The fix: contouring. 


I used some baseball curves on just the gusset piece. 


Muslin # 3: much better. Do you see how the sides of the nose are now no longer boxy and instead rounded? 


Here's another view.


Now that the nose is worked out, we can attend to the neck. Here's a throwback photo to the second, boxy-nosed muslin - do you see how the poor thing doesn't actually have a neck, so that the head looks simultaneously undefined and too long? This is because the gusset tapers to a point that's too far down the body.


In the third muslin, the gusset is much shorter, ending closer to the front of the head, which has the instant effect of distinguishing the head (bulgy) from the neck (not bulgy). At this point, we can start fine-tuning the position of the horns and ears,


as well as the eyes and nostrils,



Also the limbs. These arms and legs are pretty standard Menagerie ones - even the hooves which, if I remember right, are the Pig's. However, the arms are attached quite a bit lower than in the usual Menagerie animal, to accentuate the height of the animal's upper half and give the illusion of a longer neck than it actually has.


I made a fourth muslin after this, which I didn't bother to photograph. This fourth muslin featured a more elevated neck i.e. I didn't care for how droopily the heads had hung in the first three muslins. Not only was this contrary to the Menagerie principle of earnest, upturned faces, it also presented a challenge to the animal's ability to stay upright.

All the tweaks thus completed, I cut the pieces out of the real fabric and made the final (fifth) version. 

Behold the Menagerie giraffes:


I love them so much. They're Menagerie, yet beyond -


some parts are stout and compact; others slender and extended.


As always, I learn something new when doing animal research for a Menagerie creature: giraffes are not yolk yellow as I'd always imagined. Many of them aren't even yellow but ivory or white or sometimes a light tan. Hence this pale yellow fleece for my giraffes: while they aren't as striking as many other yellow-yellow giraffe softies, they're anatomically closer to nature, which I'm okay with.


Those round noses make me unspeakably happy,


and I'm doubly pleased that their faces are indeed upturned and earnest. Everyone who's seen them instinctively lowers their own noses to nuzzle them.

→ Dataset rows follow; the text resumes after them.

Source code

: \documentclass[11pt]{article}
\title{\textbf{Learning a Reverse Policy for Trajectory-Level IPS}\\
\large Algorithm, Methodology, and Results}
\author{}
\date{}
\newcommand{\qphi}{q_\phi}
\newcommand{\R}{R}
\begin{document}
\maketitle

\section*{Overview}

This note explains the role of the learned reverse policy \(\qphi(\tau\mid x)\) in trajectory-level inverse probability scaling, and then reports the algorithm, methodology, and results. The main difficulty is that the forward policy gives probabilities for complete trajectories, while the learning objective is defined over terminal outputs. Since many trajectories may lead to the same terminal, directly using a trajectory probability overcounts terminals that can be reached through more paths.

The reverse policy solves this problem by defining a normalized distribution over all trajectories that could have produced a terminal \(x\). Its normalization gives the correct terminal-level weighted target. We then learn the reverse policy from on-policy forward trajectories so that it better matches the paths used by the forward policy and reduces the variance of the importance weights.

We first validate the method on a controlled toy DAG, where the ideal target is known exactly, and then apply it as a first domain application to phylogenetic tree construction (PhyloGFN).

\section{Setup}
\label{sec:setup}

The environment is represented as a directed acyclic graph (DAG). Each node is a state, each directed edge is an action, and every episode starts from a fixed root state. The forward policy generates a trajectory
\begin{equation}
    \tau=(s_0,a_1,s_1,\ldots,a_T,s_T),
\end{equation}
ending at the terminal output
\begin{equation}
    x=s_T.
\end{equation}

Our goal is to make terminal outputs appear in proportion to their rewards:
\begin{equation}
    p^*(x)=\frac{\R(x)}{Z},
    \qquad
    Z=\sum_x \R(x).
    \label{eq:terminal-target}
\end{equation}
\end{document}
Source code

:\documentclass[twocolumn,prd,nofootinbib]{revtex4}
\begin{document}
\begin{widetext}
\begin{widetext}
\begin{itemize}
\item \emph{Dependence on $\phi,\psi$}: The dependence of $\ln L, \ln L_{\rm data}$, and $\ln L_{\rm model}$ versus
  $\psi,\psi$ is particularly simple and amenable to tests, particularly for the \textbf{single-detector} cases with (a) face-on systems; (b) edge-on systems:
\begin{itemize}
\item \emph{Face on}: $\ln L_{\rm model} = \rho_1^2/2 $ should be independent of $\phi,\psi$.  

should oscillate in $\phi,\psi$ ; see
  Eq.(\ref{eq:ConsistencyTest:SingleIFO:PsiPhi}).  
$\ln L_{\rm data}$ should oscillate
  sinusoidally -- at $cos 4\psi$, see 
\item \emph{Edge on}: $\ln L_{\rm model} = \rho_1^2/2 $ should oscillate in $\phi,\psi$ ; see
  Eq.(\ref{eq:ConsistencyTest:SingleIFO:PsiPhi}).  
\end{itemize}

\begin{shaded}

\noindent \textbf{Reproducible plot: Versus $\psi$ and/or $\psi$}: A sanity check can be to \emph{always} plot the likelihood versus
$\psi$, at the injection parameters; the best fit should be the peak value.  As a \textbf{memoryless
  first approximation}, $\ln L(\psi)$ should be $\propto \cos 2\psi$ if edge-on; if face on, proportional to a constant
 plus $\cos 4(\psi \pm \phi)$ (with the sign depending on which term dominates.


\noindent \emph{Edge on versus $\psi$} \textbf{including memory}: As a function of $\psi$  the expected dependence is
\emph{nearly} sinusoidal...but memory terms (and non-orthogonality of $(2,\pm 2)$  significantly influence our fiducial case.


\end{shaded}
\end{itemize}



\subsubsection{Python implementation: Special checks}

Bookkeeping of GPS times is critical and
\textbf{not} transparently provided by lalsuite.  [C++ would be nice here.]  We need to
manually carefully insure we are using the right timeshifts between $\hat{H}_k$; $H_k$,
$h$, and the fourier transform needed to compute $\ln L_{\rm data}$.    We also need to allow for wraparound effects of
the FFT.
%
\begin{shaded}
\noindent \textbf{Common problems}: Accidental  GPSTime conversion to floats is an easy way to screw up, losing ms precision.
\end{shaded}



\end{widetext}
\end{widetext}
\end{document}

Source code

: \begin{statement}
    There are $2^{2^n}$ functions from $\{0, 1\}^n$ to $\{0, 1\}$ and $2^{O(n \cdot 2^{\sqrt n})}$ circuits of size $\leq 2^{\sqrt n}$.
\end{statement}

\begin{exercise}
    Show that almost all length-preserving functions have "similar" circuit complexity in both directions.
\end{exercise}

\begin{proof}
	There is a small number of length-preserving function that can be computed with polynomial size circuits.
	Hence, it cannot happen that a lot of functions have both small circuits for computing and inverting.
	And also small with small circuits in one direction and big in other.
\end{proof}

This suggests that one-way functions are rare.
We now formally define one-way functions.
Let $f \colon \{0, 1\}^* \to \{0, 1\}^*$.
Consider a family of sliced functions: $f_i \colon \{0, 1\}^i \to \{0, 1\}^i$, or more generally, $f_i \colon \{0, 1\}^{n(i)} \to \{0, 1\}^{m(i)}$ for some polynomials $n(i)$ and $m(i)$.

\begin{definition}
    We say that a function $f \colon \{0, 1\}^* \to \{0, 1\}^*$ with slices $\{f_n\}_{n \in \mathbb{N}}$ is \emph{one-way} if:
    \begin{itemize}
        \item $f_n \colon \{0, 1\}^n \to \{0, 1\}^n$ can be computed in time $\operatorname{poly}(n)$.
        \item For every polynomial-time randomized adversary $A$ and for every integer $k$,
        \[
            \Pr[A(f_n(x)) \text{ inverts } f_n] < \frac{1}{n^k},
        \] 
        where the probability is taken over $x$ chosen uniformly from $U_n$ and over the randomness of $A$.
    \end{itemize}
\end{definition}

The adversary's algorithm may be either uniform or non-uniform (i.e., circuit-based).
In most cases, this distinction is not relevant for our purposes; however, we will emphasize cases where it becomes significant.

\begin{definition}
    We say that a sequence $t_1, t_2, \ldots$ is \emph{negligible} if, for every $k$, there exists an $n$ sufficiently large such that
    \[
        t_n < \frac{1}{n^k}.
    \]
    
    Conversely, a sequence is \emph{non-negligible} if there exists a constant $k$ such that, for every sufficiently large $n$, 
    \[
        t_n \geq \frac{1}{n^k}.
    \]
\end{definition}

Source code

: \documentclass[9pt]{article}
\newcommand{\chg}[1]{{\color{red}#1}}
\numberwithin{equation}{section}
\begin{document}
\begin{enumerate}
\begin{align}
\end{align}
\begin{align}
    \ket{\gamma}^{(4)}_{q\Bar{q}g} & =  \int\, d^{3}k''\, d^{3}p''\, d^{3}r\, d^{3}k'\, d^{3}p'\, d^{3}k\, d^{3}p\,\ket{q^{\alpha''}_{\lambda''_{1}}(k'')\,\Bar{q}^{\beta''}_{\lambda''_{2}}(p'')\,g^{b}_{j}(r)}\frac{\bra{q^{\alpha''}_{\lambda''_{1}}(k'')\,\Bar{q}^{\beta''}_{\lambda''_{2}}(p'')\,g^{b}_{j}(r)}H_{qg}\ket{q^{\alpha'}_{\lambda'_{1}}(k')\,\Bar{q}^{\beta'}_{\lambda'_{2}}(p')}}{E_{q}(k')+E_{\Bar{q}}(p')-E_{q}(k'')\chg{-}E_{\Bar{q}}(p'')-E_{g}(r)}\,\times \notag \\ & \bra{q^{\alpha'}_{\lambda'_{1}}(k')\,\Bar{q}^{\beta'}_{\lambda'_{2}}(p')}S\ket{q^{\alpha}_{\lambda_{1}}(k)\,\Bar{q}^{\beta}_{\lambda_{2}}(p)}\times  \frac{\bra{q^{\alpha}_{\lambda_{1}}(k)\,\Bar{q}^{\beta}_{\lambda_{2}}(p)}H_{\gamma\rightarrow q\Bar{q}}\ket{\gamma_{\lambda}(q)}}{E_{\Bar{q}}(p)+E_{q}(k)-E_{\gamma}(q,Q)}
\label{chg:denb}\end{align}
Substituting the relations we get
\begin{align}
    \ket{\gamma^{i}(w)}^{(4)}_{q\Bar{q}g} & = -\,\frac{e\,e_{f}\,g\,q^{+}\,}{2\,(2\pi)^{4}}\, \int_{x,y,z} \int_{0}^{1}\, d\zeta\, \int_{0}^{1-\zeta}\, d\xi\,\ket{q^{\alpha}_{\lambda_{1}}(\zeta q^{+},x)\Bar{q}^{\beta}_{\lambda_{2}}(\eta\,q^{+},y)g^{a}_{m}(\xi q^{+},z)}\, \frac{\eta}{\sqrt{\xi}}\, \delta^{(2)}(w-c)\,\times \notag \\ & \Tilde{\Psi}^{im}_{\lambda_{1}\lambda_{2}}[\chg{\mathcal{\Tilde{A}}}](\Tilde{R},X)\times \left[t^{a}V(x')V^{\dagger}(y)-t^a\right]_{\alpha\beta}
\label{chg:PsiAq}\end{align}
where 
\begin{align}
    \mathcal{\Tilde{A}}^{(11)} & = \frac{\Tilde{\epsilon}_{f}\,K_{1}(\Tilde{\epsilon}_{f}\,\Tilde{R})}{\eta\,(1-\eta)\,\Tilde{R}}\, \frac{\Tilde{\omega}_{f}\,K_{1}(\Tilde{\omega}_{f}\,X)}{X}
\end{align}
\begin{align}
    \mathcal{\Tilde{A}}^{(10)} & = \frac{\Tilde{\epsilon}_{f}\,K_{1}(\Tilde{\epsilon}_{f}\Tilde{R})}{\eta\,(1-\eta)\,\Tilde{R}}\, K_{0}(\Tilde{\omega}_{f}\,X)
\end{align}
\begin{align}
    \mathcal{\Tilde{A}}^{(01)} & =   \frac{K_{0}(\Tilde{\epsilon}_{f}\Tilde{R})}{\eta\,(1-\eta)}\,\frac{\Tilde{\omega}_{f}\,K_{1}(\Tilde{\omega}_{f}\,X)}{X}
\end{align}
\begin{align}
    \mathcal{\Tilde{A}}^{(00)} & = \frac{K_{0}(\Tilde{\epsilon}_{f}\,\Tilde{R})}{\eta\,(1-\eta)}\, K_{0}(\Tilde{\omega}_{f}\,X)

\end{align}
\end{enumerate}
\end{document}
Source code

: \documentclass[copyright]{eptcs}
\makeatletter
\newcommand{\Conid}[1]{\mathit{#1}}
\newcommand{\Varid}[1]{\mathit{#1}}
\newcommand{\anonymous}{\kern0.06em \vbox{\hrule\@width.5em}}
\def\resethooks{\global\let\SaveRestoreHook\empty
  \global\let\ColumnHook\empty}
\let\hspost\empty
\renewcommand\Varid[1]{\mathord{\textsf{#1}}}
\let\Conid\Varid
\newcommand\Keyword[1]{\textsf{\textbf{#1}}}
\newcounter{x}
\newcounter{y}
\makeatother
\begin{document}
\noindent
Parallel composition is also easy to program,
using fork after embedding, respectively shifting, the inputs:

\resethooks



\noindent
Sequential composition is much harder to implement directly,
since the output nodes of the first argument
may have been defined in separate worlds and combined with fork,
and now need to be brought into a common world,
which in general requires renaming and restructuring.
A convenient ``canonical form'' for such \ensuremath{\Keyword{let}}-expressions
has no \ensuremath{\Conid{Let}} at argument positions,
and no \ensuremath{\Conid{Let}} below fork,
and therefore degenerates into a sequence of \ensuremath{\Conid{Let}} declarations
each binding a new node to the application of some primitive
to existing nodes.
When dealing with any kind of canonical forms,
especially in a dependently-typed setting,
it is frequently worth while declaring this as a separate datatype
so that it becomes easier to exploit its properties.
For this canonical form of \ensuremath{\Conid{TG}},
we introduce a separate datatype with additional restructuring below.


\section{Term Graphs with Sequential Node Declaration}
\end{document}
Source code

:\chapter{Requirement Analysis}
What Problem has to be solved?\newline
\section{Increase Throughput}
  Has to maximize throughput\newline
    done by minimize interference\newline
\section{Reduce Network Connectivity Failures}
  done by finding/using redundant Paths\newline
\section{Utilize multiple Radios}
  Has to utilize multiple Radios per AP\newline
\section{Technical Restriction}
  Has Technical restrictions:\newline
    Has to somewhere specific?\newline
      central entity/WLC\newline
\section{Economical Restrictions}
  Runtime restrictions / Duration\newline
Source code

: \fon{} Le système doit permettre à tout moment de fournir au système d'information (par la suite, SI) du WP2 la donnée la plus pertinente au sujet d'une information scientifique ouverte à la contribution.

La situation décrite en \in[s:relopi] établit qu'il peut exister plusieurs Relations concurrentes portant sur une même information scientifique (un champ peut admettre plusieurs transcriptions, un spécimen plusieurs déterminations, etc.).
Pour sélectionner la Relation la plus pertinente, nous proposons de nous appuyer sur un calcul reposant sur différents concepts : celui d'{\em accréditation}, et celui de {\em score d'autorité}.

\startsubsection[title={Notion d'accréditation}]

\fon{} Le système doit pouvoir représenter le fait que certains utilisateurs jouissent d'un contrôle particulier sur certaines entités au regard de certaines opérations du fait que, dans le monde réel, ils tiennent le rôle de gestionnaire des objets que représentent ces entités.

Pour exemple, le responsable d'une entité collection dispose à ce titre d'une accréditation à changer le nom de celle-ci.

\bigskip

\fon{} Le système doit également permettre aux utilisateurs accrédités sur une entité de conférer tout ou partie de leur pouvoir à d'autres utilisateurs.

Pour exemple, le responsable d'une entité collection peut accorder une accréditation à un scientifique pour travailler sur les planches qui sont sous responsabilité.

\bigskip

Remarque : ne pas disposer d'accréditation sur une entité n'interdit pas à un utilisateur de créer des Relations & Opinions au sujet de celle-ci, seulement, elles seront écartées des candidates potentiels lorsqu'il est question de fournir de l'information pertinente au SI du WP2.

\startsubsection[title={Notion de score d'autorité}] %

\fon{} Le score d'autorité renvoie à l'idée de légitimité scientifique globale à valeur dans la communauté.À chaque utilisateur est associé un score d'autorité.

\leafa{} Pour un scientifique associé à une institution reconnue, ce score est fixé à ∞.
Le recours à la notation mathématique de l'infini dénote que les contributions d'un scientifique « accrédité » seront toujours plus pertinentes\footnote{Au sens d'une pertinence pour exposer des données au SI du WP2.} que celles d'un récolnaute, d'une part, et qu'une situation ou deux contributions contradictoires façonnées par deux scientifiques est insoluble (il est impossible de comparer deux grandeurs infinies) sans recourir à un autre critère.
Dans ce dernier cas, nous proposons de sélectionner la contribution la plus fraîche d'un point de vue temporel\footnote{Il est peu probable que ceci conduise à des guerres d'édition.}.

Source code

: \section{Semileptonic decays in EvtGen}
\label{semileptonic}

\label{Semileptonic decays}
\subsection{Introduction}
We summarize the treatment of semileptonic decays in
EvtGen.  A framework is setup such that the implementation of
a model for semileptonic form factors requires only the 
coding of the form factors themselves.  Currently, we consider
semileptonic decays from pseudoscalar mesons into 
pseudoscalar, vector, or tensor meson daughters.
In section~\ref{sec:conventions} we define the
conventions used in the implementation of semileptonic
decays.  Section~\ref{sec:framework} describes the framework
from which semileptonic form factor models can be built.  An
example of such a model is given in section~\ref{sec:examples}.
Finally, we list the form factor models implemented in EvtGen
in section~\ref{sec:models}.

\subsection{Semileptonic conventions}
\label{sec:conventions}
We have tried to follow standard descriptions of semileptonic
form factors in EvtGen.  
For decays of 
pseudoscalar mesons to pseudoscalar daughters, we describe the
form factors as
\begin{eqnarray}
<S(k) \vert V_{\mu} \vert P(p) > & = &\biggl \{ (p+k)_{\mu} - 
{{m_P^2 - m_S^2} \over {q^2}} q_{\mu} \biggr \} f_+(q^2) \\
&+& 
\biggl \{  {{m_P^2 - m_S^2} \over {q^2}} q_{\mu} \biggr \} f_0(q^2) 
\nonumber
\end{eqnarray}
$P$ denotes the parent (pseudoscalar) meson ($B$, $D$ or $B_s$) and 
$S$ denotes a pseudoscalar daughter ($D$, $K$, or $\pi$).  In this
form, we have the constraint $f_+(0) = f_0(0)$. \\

When I was conceptualizing this giraffe, I briefly entertained the idea of using a giraffe-print fabric to make the final outcome more obviously giraffey. When I went shopping, I promptly discovered two things: one, giraffe prints are hard to find in person, and not that much easier online. And two, the prints that I did find were of a much larger scale than would be suitable for a giraffe of this size; they were better matched to a 6' room model or a human-sized giraffe bodysuit. I decided then that the giraffe's spots should be interpretative rather than literal and appliqued randomly-placed trapezoidal brown patches on the otherwise solid yellow fabric. Personally, I think these are a lot cuter than an all-over print, and much easier for most people to replicate, besides. 


A couple more things to highlight: one, the mane.


Do real giraffes have variegated manes? No. But this was the yarn I had on hand, and I made a row of curly loops in a spectrum of brown and it all somehow worked.


Two, the horns and ears. This was really the only fiddly part of the construction, because all four had to be inserted in the seams of that small triangle at the pointy end of the head gusset - horns in the horizontal seam across the forehead; ears folded into the side seams along the head. It was a tight squeeze under the presser foot, and if you make this yourself someday, be patient here. And be prepared to stitch and restitch to catch all those ends in the seams.


Here's the final Giraffe alongside that first prototype - quite the evolution from its humble beginnings.



Four muslins to make this little guy.


Makes the two-hour fly-by-the-seat-of-my-pants Dolphin-making process sound absolutely haphazard, doesn't it?